Science Matters in the Quest for the Whole Truth
Hard evolutionary science can now explain the evolution of altruism.
Posted July 28, 2020

With all the talk recently about the role of science in responding effectively to the pandemic, what gets lost sometimes is the degree to which reason and faith, or science and spirituality, actually depend upon each other, are interdependent, and comprise two halves of the same whole.
Science and religion, our two primary knowledge systems, cannot be in opposition to one another. There is but one whole, and both are complementary, mutually reinforcing parts of that whole. In the mystery of wholeness, the illusion of separation vanishes, and beyond all boundaries, a hidden unity awaits.
That consciousness does not reside in just the human brain but pervades the entire universe is a truth understood by both science and spirituality. Science arrived at this understanding through extensive research, experimentation, and evidence, or applied reason. Spirituality understands this through divinely inspired revelation as well as intuition, sensation, and even spontaneous, lived experience, essentially through applied faith. Both the scientific method and a spiritual experience can lead to the same conclusion.
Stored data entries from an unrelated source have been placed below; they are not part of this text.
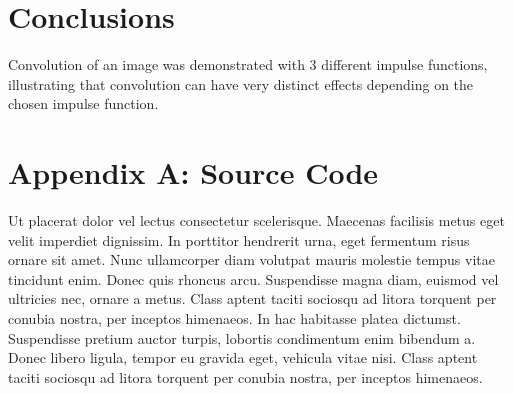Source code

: \documentclass{sydeStyle}
\begin{document}
\section*{Conclusions}
Convolution of an image was demonstrated with 3 different impulse functions,
illustrating that convolution can have very distinct effects depending on the
chosen impulse function.

\section*{Appendix A: Source Code}
Ut placerat dolor vel lectus consectetur scelerisque. Maecenas facilisis
metus eget velit imperdiet dignissim. In porttitor hendrerit urna, eget
fermentum risus ornare sit amet. Nunc ullamcorper diam volutpat mauris
molestie tempus vitae tincidunt enim. Donec quis rhoncus arcu. Suspendisse
magna diam, euismod vel ultricies nec, ornare a metus. Class aptent taciti
sociosqu ad litora torquent per conubia nostra, per inceptos himenaeos. In
hac habitasse platea dictumst. Suspendisse pretium auctor turpis, lobortis
condimentum enim bibendum a. Donec libero ligula, tempor eu gravida eget,
vehicula vitae nisi. Class aptent taciti sociosqu ad litora torquent per
conubia nostra, per inceptos himenaeos.
\end{document}
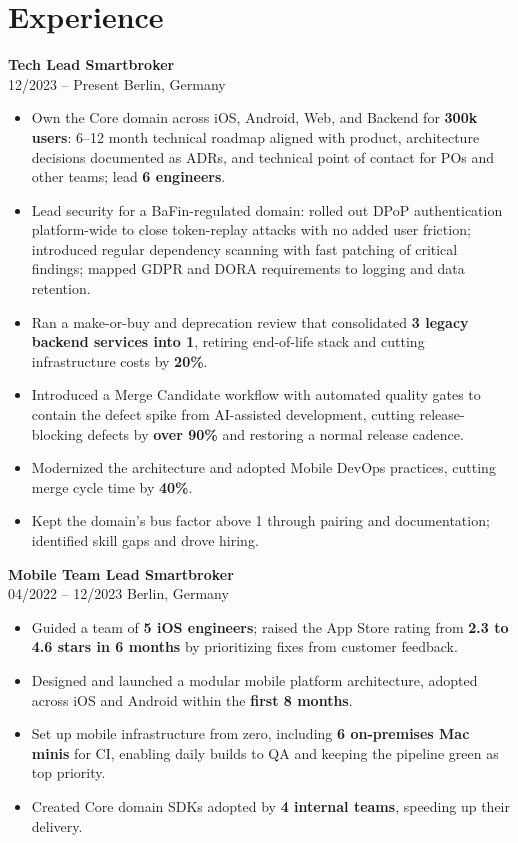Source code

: \documentclass[10pt,a4paper]{article}
\newcommand{\expitem}[4]{%
  \vspace{2pt}%
  {\normalsize\bfseries\color{darktext}#1 \textbullet{} \color{accent}#2}\\[1pt]%
  {\small\color{muted}#3 \textbullet{} #4}%
  \par\vspace{3pt}%
}
\begin{document}
\section{Experience}

\expitem{Tech Lead}{Smartbroker}{12/2023 -- Present}{Berlin, Germany}
\begin{itemize}
  \item Own the Core domain across iOS, Android, Web, and Backend for \textbf{300k users}: 6--12 month technical roadmap aligned with product, architecture decisions documented as ADRs, and technical point of contact for POs and other teams; lead \textbf{6 engineers}.
  \item Lead security for a BaFin-regulated domain: rolled out DPoP authentication platform-wide to close token-replay attacks with no added user friction; introduced regular dependency scanning with fast patching of critical findings; mapped GDPR and DORA requirements to logging and data retention.
  \item Ran a make-or-buy and deprecation review that consolidated \textbf{3 legacy backend services into 1}, retiring end-of-life stack and cutting infrastructure costs by \textbf{20\%}.
  \item Introduced a Merge Candidate workflow with automated quality gates to contain the defect spike from AI-assisted development, cutting release-blocking defects by \textbf{over 90\%} and restoring a normal release cadence.
  \item Modernized the architecture and adopted Mobile DevOps practices, cutting merge cycle time by \textbf{40\%}.
  \item Kept the domain's bus factor above 1 through pairing and documentation; identified skill gaps and drove hiring.
\end{itemize}

\expitem{Mobile Team Lead}{Smartbroker}{04/2022 -- 12/2023}{Berlin, Germany}
\begin{itemize}
  \item Guided a team of \textbf{5 iOS engineers}; raised the App Store rating from \textbf{2.3 to 4.6 stars in 6 months} by prioritizing fixes from customer feedback.
  \item Designed and launched a modular mobile platform architecture, adopted across iOS and Android within the \textbf{first 8 months}.
  \item Set up mobile infrastructure from zero, including \textbf{6 on-premises Mac minis} for CI, enabling daily builds to QA and keeping the pipeline green as top priority.
  \item Created Core domain SDKs adopted by \textbf{4 internal teams}, speeding up their delivery.
\end{itemize}
\end{document}
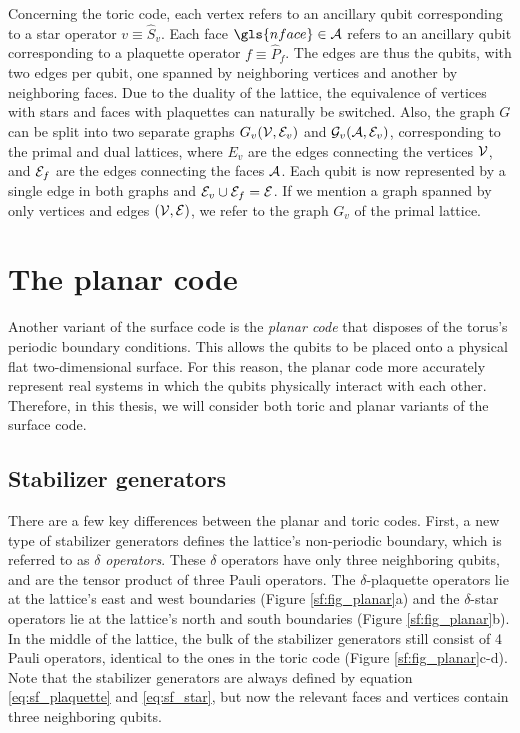 Concerning the toric code, each vertex refers to an ancillary qubit corresponding to a star operator $v\equiv \hat{S}_v$. Each face $\gls{nface}\in \m{A}$ refers to an ancillary qubit corresponding to a plaquette operator $f\equiv \hat{P}_f$. The edges are thus the qubits, with two edges per qubit, one spanned by neighboring vertices and another by neighboring faces. Due to the duality of the lattice, the equivalence of vertices with stars and faces with plaquettes can naturally be switched. Also, the graph $G$ can be split into two separate graphs $G_v(\mathcal{V}, \mathcal{E}_v)$ and $\mathcal{G}_v(\mathcal{A}, \mathcal{E}_v)$, corresponding to the primal and dual lattices, where $E_v$ are the edges connecting the vertices $\mathcal{V}$, and $\mathcal{E}_f$ are the edges connecting the faces $\mathcal{A}$. Each qubit is now represented by a single edge in both graphs and $\mathcal{E}_v\cup \mathcal{E}_f=\mathcal{E}$. If we mention a graph spanned by only vertices and edges $(\mathcal{V},\mathcal{E})$, we refer to the graph $G_v$ of the primal lattice. 


\section{The planar code}\label{sec:surface_planar}
Another variant of the surface code is the \emph{planar code} that disposes of the torus's periodic boundary conditions. This allows the qubits to be placed onto a physical flat two-dimensional surface. For this reason, the planar code more accurately represent real systems in which the qubits physically interact with each other. Therefore, in this thesis, we will consider both toric and planar variants of the surface code.


\subsection{Stabilizer generators}
There are a few key differences between the planar and toric codes. First, a new type of stabilizer generators defines the lattice's non-periodic boundary, which is referred to as \emph{$\delta$ operators}. These $\delta$ operators have only three neighboring qubits, and are the tensor product of three Pauli operators. The $\delta$-plaquette operators lie at the lattice's east and west boundaries (Figure \ref{sf:fig_planar}a) and the $\delta$-star operators lie at the lattice's north and south boundaries (Figure \ref{sf:fig_planar}b). In the middle of the lattice, the bulk of the stabilizer generators still consist of 4 Pauli operators, identical to the ones in the toric code (Figure \ref{sf:fig_planar}c-d). Note that the stabilizer generators are always defined by equation \eqref{eq:sf_plaquette} and \eqref{eq:sf_star}, but now the relevant faces and vertices contain three neighboring qubits.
Just as the unveiling of spiritual truth is continuous and progressive, so are the discoveries of science. True spirituality and sound science support one another, and when all is known, will be in harmony. There is no inherent conflict between science and religion. In fact, as the Baha’i writings affirm, “religion and science are the two wings upon which man’s intelligence can soar into the heights.”1 Both are necessary to fully understand reality as a whole.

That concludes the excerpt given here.